このMSJと私には、ちょっとした因縁がある。
 
 
あれはいつ頃だっただろうか。
私が社会人になってまだ5年目くらいだったと思う。その当時の私は新卒で入ったメーカーの機械設計という仕事に追い込まれていた。新しい製品の設計開発という仕事は他部署(他者)との協調が非常に大きな部分を占めており、アスペルガーのような気質を持つ私にとって、それは非常に苦手とする分野だった。
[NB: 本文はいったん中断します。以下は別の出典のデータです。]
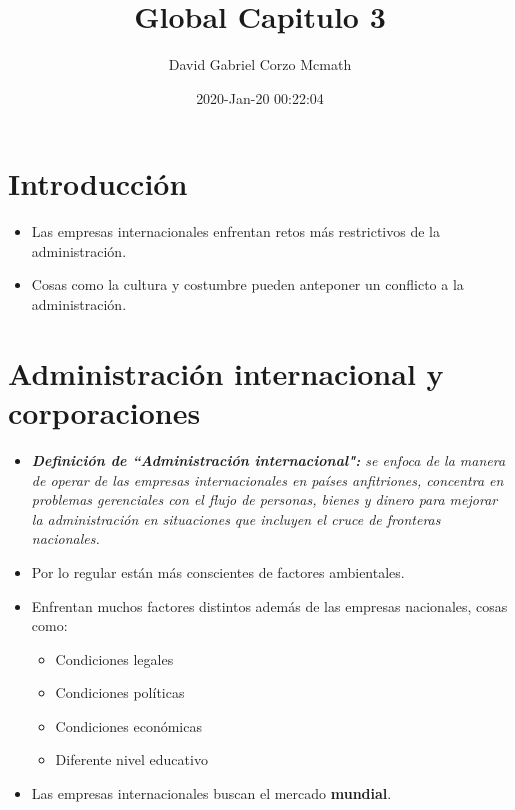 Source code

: \documentclass{article}
\title{Global Capitulo 3}
\author{David Gabriel Corzo Mcmath}
\date{2020-Jan-20 00:22:04}
\begin{document}
\maketitle


\section{Introducción}
\begin{itemize}
    \item Las empresas internacionales enfrentan retos más restrictivos de la administración.
    \item Cosas como la cultura y costumbre pueden anteponer un conflicto a la administración.
\end{itemize}

\section{Administración internacional y corporaciones}
\begin{itemize}
    \item \emph{\textbf{Definición de ``Administración internacional":} se enfoca de la manera de operar de las empresas internacionales en países anfitriones, concentra en problemas gerenciales con el flujo de personas, bienes y dinero para mejorar la administración en situaciones que incluyen el cruce de fronteras nacionales.}
    \item Por lo regular están más conscientes de factores ambientales.
    \item Enfrentan muchos factores distintos además de las empresas nacionales, cosas como:
        \begin{itemize}
            \item Condiciones legales 
            \item Condiciones políticas 
            \item Condiciones económicas 
            \item Diferente nivel educativo
        \end{itemize}
    
    \item Las empresas internacionales buscan el mercado \textbf{mundial}.
\end{itemize}
\end{document}
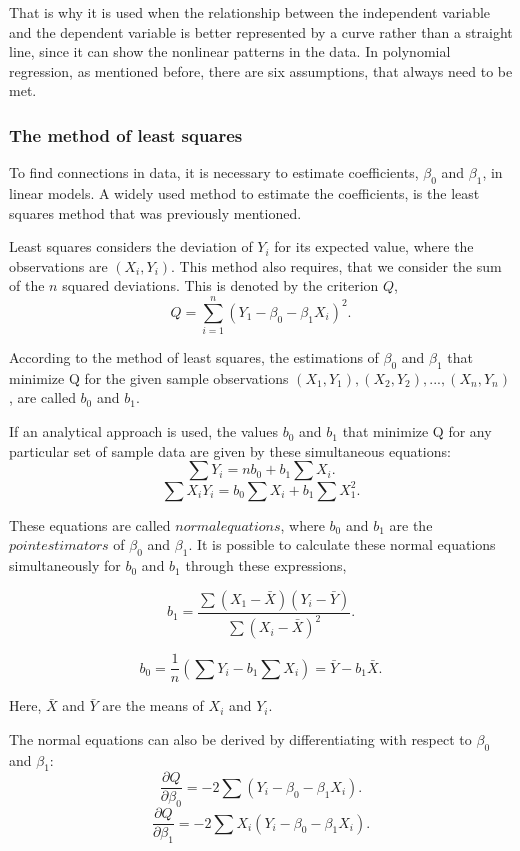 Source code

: \noindent That is why it is used when the relationship between the independent variable and the dependent variable is better represented by a curve rather than a straight line, since it can show the nonlinear patterns in the data.
In polynomial regression, as mentioned before, there are six assumptions, that always need to be met.


\subsubsection{The method of least squares}
To find connections in data, it is necessary to estimate coefficients, $\beta_0$ and $\beta_1$, in linear models. 
A widely used method to estimate the coefficients, is the least squares method that was previously mentioned. 

\noindent Least squares considers the deviation of $Y_i$ for  its expected value, where the observations are $(X_i, Y_i)$. 
This method also requires, that we consider the sum of the $n$ squared deviations.
This is denoted by the criterion $Q$,
$$Q=\sum_{i=1}^{n}(Y_1-\beta_0 - \beta_1 X_i)^2 .$$
 
\noindent According to the method of least squares, the estimations of $\beta_0$ and $\beta_1$ that minimize Q for the given sample observations $(X_1,Y_1), (X_2,Y_2), ..., (X_n,Y_n)$, are called $b_0$ and $b_1$.  

\noindent If an analytical approach is used, the values $b_0$ and $b_1$ that minimize Q for any particular set of sample data are given by these simultaneous equations: 
$$\sum Y_i =n b_0 +b_1 \sum X_i .$$
$$\sum X_i Y_i = b_0 \sum X_i + b_1 \sum X_1^2 .$$

\noindent These equations are called $normal equations$, where $b_0$ and $b_1$ are the $point estimators$ of $\beta_0$ and $\beta_1$. It is possible to calculate these normal equations simultaneously for $b_0$ and $b_1$ through these expressions,

$$b_1 = \frac{\sum (X_1 - \bar{X}) (Y_i - \bar{Y})}{\sum (X_i - \bar{X})^2} .$$

$$b_0 = \frac{1}{n} (\sum Y_i - b_1 \sum X_i ) = \bar{Y} - b_1 \bar{X} .$$

\noindent Here, $\bar{X}$ and $\bar{Y}$ are the means of $X_i$ and $Y_i$.

\noindent The normal equations can also be derived by differentiating with respect to $\beta_0$ and $\beta_1$:
$$\frac{\partial Q}{\partial \beta_0}=-2 \sum (Y_i - \beta_0 - \beta_1 X_i) .$$
$$\frac{\partial Q} {\partial \beta_1} = -2 \sum X_i (Y_i - \beta_0 - \beta_1 X_i) .$$

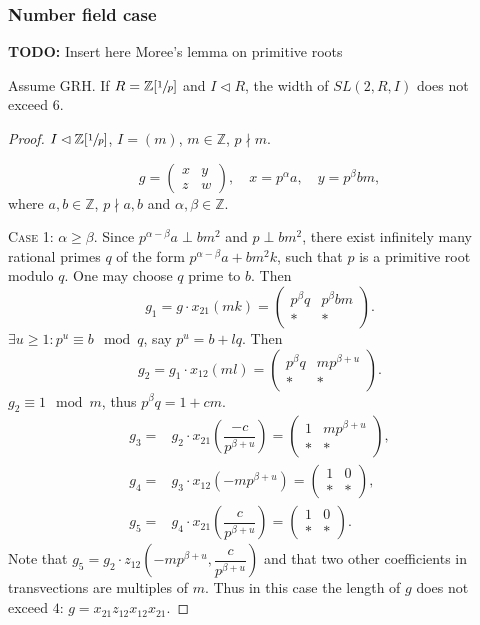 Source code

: \subsubsection{Number field case}
\textbf{TODO:} Insert here Moree's lemma on primitive roots
\begin{lemma}\label{lemma:Z1p}
Assume GRH. If $R=\mathbb{Z}[\sfrac{1}{p}]$ and $I\lhd R$, the width of $SL(2,R,I)$ does not exceed $6$.
\end{lemma}
\begin{proof}
$I\lhd\mathbb{Z}[\sfrac{1}{p}]$, $I=(m)$, $m\in\mathbb{Z}$, $p\nmid m$.

\[ g=\begin{pmatrix}
x & y \\ z & w
\end{pmatrix},\quad x =p^\alpha a,\quad y =p^\beta bm, \]
where $a,b\in\mathbb{Z}$, $p\nmid a,b$ and $\alpha,\beta\in\mathbb{Z}$.

\textsc{Case 1:} $\alpha\geqslant\beta$. Since $p^{\alpha-\beta}a\perp bm^2$ and $p\perp bm^2$, there exist infinitely many rational primes $q$ of the form $p^{\alpha-\beta}a+bm^2k$, such that $p$ is a primitive root modulo $q$. One may choose $q$ prime to $b$. Then
\[ g_1=g\cdot x_{21}(mk) =
\begin{pmatrix} p^\beta q & p^\beta bm \\ * & * \end{pmatrix}.\]
$\exists u\geqslant 1: p^u\equiv b\mod q$, say $p^u=b+lq$. Then
\[ g_2 = g_1\cdot x_{12}(ml) =
\begin{pmatrix} p^\beta q & mp^{\beta+u} \\ * & * \end{pmatrix}. \]
$g_2\equiv 1\mod m$, thus $p^\beta q=1+cm$.
\begin{align*}
g_3 = & g_2\cdot x_{21}\left(\dfrac{-c}{p^{\beta+u}}\right) =
\begin{pmatrix} 1 & mp^{\beta+u} \\ * & * \end{pmatrix}, \\
g_4 = & g_3\cdot x_{12}(-mp^{\beta+u}) =
\begin{pmatrix} 1 & 0 \\ * & * \end{pmatrix}, \\
g_5 = & g_4\cdot x_{21}\left(\dfrac{c}{p^{\beta+u}}\right) =
\begin{pmatrix} 1 & 0 \\ * & * \end{pmatrix}.
\end{align*}
Note that $g_5=g_2\cdot z_{12}\left(-mp^{\beta+u},\dfrac{c}{p^{\beta+u}}\right)$ and that two other coefficients in transvections are multiples of $m$. Thus in this case the length of $g$ does not exceed $4$: $g=x_{21}z_{12}x_{12}x_{21}$.


\end{proof}
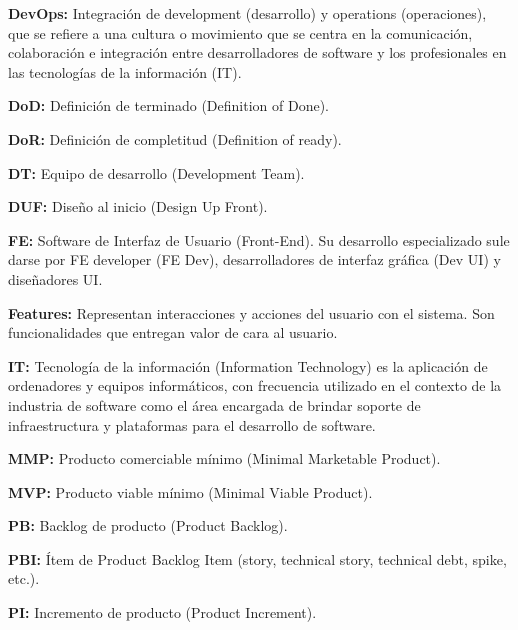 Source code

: \begin{description}
 \item {\textbf{DevOps:} Integración de development (desarrollo) y operations (operaciones), que se refiere a una cultura o movimiento que se centra en la comunicación, colaboración e integración entre desarrolladores de software y los profesionales en las tecnologías de la información (IT).}
 
  \item {\textbf{DoD:} Definición de terminado (Definition of Done).}
  
  \item {\textbf{DoR:} Definición de completitud (Definition of ready).}
  
  \item {\textbf{DT:} Equipo de desarrollo (Development Team).}
  
  \item {\textbf{DUF:} Diseño al inicio (Design Up Front).}

  \item {\textbf{FE:} Software de Interfaz de Usuario (Front-End). Su desarrollo especializado sule darse por FE developer (FE Dev), desarrolladores de interfaz gráfica (Dev UI) y diseñadores UI.}
  
  \item {\textbf{Features:} Representan interacciones y acciones del usuario con el sistema. Son funcionalidades que entregan valor de cara al usuario.}
  
  \item {\textbf{IT:} Tecnología de la información (Information Technology) es la aplicación de ordenadores y equipos informáticos, con frecuencia utilizado en el contexto de la industria de software como el área encargada de brindar soporte de infraestructura y plataformas para el desarrollo de software.}
  
  \item {\textbf{MMP:} Producto comerciable mínimo (Minimal Marketable Product).}
  
  \item {\textbf{MVP:} Producto viable mínimo (Minimal Viable Product).}
  
  \item {\textbf{PB:} Backlog de producto (Product Backlog).}
  
  \item {\textbf{PBI:} Ítem de Product Backlog Item (story, technical story, technical debt, spike, etc.).}
  
  \item {\textbf{PI:} Incremento de producto (Product Increment).}
  

\end{description}
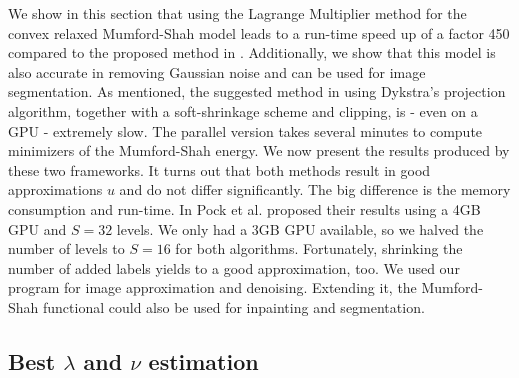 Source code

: \documentclass[abstracton]{scrreprt}
\begin{document}
        We show in this section that using the Lagrange Multiplier method for the convex relaxed Mumford-Shah model leads to a run-time speed up of a factor 450 compared to the proposed method in \cite{Pock-et-al-iccv09}. Additionally, we show that this model is also accurate in removing Gaussian noise and can be used for image segmentation. As mentioned, the suggested method in \cite{Pock-et-al-iccv09} using Dykstra's projection algorithm, together with a soft-shrinkage scheme and clipping, is - even on a GPU - extremely slow. The parallel version takes several minutes to compute minimizers of the Mumford-Shah energy. We now present the results produced by these two frameworks. It turns out that both methods result in good approximations $u$ and do not differ significantly. The big difference is the memory consumption and run-time. In \cite{Pock-et-al-iccv09} Pock et al. proposed their results using a 4GB GPU and $S = 32$ levels. We only had a 3GB GPU available, so we halved the number of levels to $S = 16$ for both algorithms. Fortunately, shrinking the number of added labels yields to a good approximation, too. We used our program for image approximation and denoising. Extending it, the Mumford-Shah functional could also be used for inpainting and segmentation.

        \subsection{Best $\lambda$ and $\nu$ estimation} %
        \label{sub:best_lambda_and_nu_estimation}
\end{document}
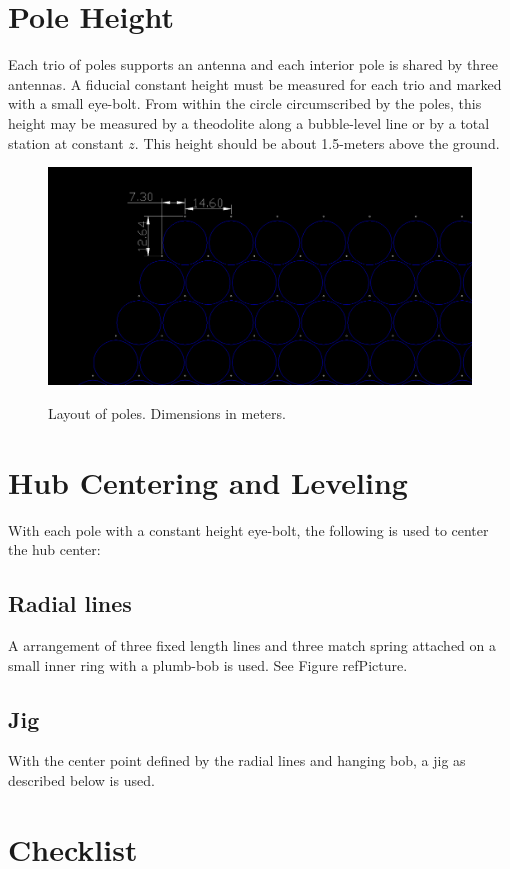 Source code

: \documentclass[11pt]{article}
\begin{document}
\section{Pole Height}
Each trio of poles supports an antenna and each interior pole is shared by three antennas.  A fiducial constant height must be measured for each trio and marked with a small eye-bolt.  From within the circle circumscribed by the poles, this height may be measured by a theodolite along a bubble-level line or by a total station at constant $z$.  This height should be about 1.5-meters above the ground.
\begin{figure}[H]
\includegraphics[width=\textwidth]{graphics/poles_and_ants.png}
\label{fig:poles_ants}
\caption{Layout of poles.  Dimensions in meters.}
\end{figure}

\section{Hub Centering and Leveling}
With each pole with a constant height eye-bolt, the following is used to center the hub center:
\subsection{Radial lines}
A arrangement of three fixed length lines and three match spring attached on a small inner ring with a plumb-bob is used. See Figure refPicture.

\subsection{Jig}
With the center point defined by the radial lines and hanging bob, a jig as described below is used.

\newpage
\appendix
\section{Checklist}
\end{document}
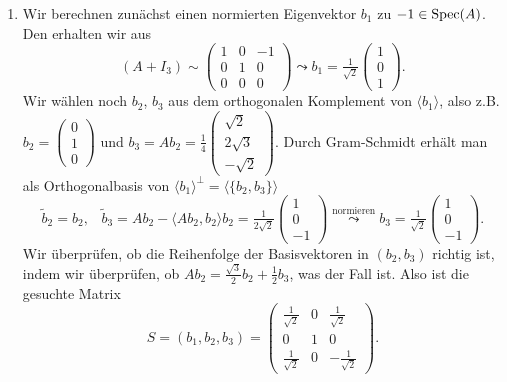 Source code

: \begin{enumerate}
	\item Wir berechnen zunächst einen normierten Eigenvektor \( b_1 \) zu \( -1 \in \text{Spec}(A) \). Den erhalten wir aus
	\begin{equation*}
		(A+I_3) \sim \left( \begin{smallmatrix}
			1 & 0 & -1 \\
			0 & 1 & 0 \\
			0 & 0 & 0 
		\end{smallmatrix} \right) \leadsto b_1 = \tfrac{1}{\sqrt{2}}\left( \begin{smallmatrix}
			1 \\ 0 \\ 1
		\end{smallmatrix} \right)\text{.}
	\end{equation*}
	Wir wählen noch \( b_2 \), \( b_3 \) aus dem orthogonalen Komplement von \( \langle b_1 \rangle \), also z.B. \( b_2 = \left( \begin{smallmatrix}
		0 \\ 1 \\ 0
	\end{smallmatrix} \right) \) und \( b_3 = Ab_2 = \tfrac{1}{4}\left( \begin{smallmatrix}
		\sqrt{2} \\ 2\sqrt{3} \\ -\sqrt{2}
	\end{smallmatrix} \right) \). Durch Gram-Schmidt erhält man als Orthogonalbasis von \( \langle b_1 \rangle^\perp = \langle \{ b_2, b_3 \} \rangle \)
	\begin{equation*}
		\widetilde{b}_2 = b_2\text{,} \quad \widetilde{b}_3 = Ab_2 - \langle Ab_2,b_2 \rangle b_2 = \tfrac{1}{2\sqrt{2}}\left( \begin{smallmatrix}
			1 \\ 0 \\ -1
		\end{smallmatrix} \right) \overset{\text{normieren}}{\leadsto} b_3 = \tfrac{1}{\sqrt{2}}\left( \begin{smallmatrix}
			1 \\ 0 \\ -1
		\end{smallmatrix} \right)\text{.}
	\end{equation*}
	Wir überprüfen, ob die Reihenfolge der Basisvektoren in \( (b_2, b_3) \) richtig ist, indem wir überprüfen, ob \( Ab_2 = \tfrac{\sqrt{3}}{2}b_2+\tfrac{1}{2}b_3 \), was der Fall ist. Also ist die gesuchte Matrix
	\begin{equation*}
		S = (b_1,b_2,b_3) = \begin{pmatrix}
			\tfrac{1}{\sqrt{2}} & 0 & \tfrac{1}{\sqrt{2}} \\
			0 & 1 & 0 \\
			\tfrac{1}{\sqrt{2}} & 0 & -\tfrac{1}{\sqrt{2}}
		\end{pmatrix}\text{.}
	\end{equation*}
\end{enumerate}

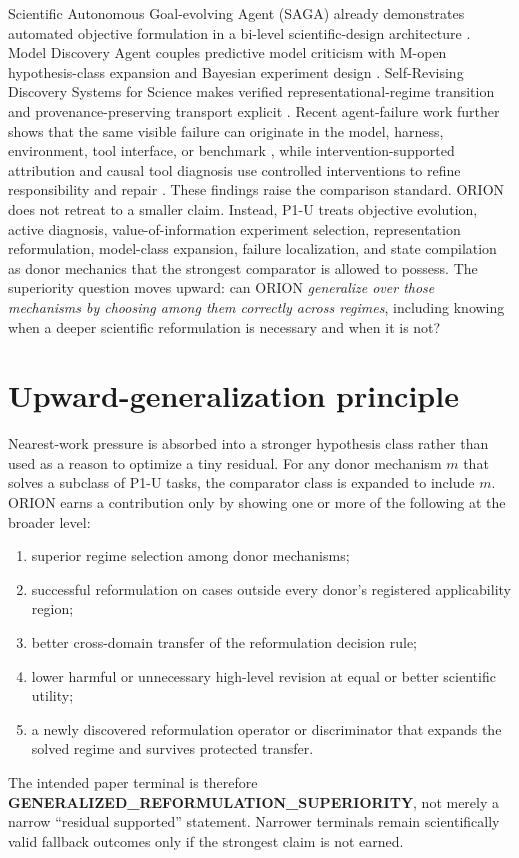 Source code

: \documentclass[11pt]{article}
\begin{document}
Scientific Autonomous Goal-evolving Agent (SAGA) already demonstrates automated objective formulation in a bi-level scientific-design architecture \cite{saga2026}. Model Discovery Agent couples predictive model criticism with M-open hypothesis-class expansion and Bayesian experiment design \cite{mda2026}. Self-Revising Discovery Systems for Science makes verified representational-regime transition and provenance-preserving transport explicit \cite{selfrevising2026}. Recent agent-failure work further shows that the same visible failure can originate in the model, harness, environment, tool interface, or benchmark \cite{modelorharness2026}, while intervention-supported attribution and causal tool diagnosis use controlled interventions to refine responsibility and repair \cite{reflect2026,architect2026}. These findings raise the comparison standard. ORION does not retreat to a smaller claim. Instead, P1-U treats objective evolution, active diagnosis, value-of-information experiment selection, representation reformulation, model-class expansion, failure localization, and state compilation as donor mechanics that the strongest comparator is allowed to possess. The superiority question moves upward: can ORION \emph{generalize over those mechanisms by choosing among them correctly across regimes}, including knowing when a deeper scientific reformulation is necessary and when it is not?

\section{Upward-generalization principle}
Nearest-work pressure is absorbed into a stronger hypothesis class rather than used as a reason to optimize a tiny residual. For any donor mechanism $m$ that solves a subclass of P1-U tasks, the comparator class is expanded to include $m$. ORION earns a contribution only by showing one or more of the following at the broader level:
\begin{enumerate}[leftmargin=*]
    \item superior regime selection among donor mechanisms;
    \item successful reformulation on cases outside every donor's registered applicability region;
    \item better cross-domain transfer of the reformulation decision rule;
    \item lower harmful or unnecessary high-level revision at equal or better scientific utility;
    \item a newly discovered reformulation operator or discriminator that expands the solved regime and survives protected transfer.
\end{enumerate}
The intended paper terminal is therefore \textbf{GENERALIZED_REFORMULATION_SUPERIORITY}, not merely a narrow ``residual supported'' statement. Narrower terminals remain scientifically valid fallback outcomes only if the strongest claim is not earned.
\end{document}
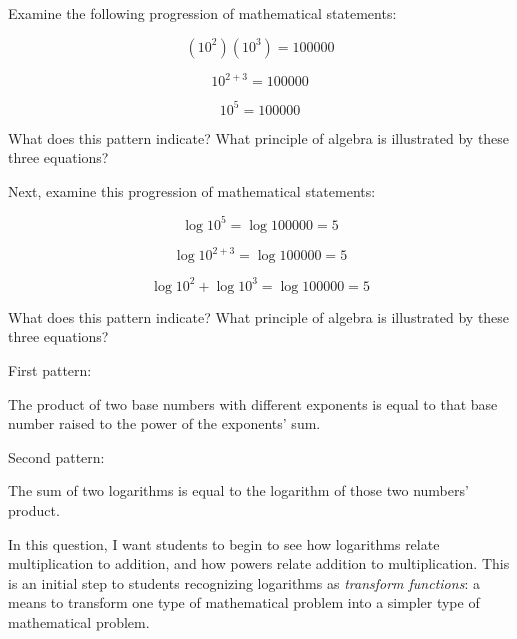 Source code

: 

Examine the following progression of mathematical statements:

$$(10^2)(10^3) = 100000$$

$$10^{2+3} = 100000$$

$$10^5 = 100000$$

What does this pattern indicate?  What principle of algebra is illustrated by these three equations?

Next, examine this progression of mathematical statements:

$$\log 10^5 = \log 100000 = 5$$

$$\log 10^{2+3} = \log 100000 = 5$$

$$\log 10^2 + \log 10^3 = \log 100000 = 5$$

What does this pattern indicate?  What principle of algebra is illustrated by these three equations?







\noindent
First pattern:

The product of two base numbers with different exponents is equal to that base number raised to the power of the exponents' sum.

\vskip 10pt

\noindent
Second pattern:

The sum of two logarithms is equal to the logarithm of those two numbers' product. 







In this question, I want students to begin to see how logarithms relate multiplication to addition, and how powers relate addition to multiplication.  This is an initial step to students recognizing logarithms as {\it transform functions}: a means to transform one type of mathematical problem into a simpler type of mathematical problem.




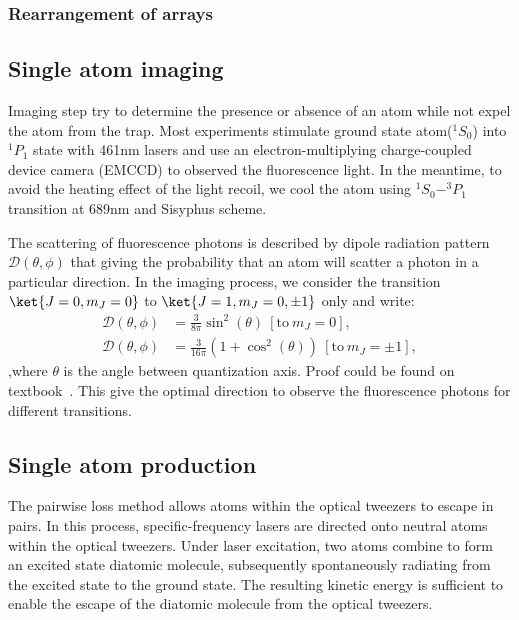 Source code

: \documentclass[11pt]{article}
\begin{document}
 \subsubsection{Rearrangement of arrays}
 

\subsection{Single atom imaging\label{subsec:single_atom_image}}
Imaging step try to determine the presence or absence of an atom while not expel the atom from the trap. 
Most experiments stimulate ground state atom($^1S_0$) into $^1P_1$ state with 461nm lasers and use an electron-multiplying charge-coupled device camera  (EMCCD)  to observed the fluorescence light. 
In the meantime, to avoid the heating effect of the light recoil, we cool the atom using $^1S_0 - ^3P_1$ transition at 689nm and Sisyphus scheme. 

The scattering of fluorescence photons is described by dipole radiation pattern $\mathcal{D}(\theta,\phi)$ that giving the probability that an atom will scatter a photon in a particular direction. In the imaging process, we consider the transition $\ket{J = 0, m_J = 0 }$ to $\ket{J =1 , m_J = 0,\pm 1 }$ only and write:
\begin{align}
    \mathcal{D}(\theta,\phi) &= \frac{3}{8\pi} \sin^2(\theta)~[\text{to}~m_J = 0],\\
    \mathcal{D}(\theta,\phi) &= \frac{3}{16\pi} (1 + \cos^2(\theta))~[\text{to}~m_J = \pm 1],
\end{align}
,where $\theta$ is the angle between quantization axis. Proof could be found on textbook~\cite{steck_optic_atoms}. This give the optimal direction to observe the fluorescence photons for different transitions.
\subsection{Single atom production}
The pairwise loss method allows atoms within the optical tweezers to escape in pairs. In this process, specific-frequency lasers are directed onto neutral atoms within the optical tweezers. Under laser excitation, two atoms combine to form an excited state diatomic molecule, subsequently spontaneously radiating from the excited state to the ground state. The resulting kinetic energy is sufficient to enable the escape of the diatomic molecule from the optical tweezers.
\end{document}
しかもその製品の量産日程は決められており、その期限内に何としても目の前の試作機の発生問題を解決しなければならないというプレッシャーは、私の心を簡単に押しつぶしていた。
 
 
転職しても同じことを同じように繰り返すだけかもしれない。
そんな思いも心の奥底にへばりついていたのだけど、ただ目の前の困難から逃げたいという一心で、休日や平日の夜に転職サイトをのぞいたりしていた。
 
 
その中で見つけたのが三菱リージョナルジェットMRJ)の文字だった。
 
その当時は三菱重工グループの一つとして三菱航空機という子会社が別途立ちあがっており、その会社が国産ジェット機の開発を担っていた。
その三菱航空機中途採用の案内だった。
 
「どうせ苦しみながらモノを作るのだとしたら、少しでも夢のあるものを作るのもありなのだろうか」
 
そんな思いに駆られた私は、その子会社の内容をロクに調べもせずにHPから会社説明会に応募していた。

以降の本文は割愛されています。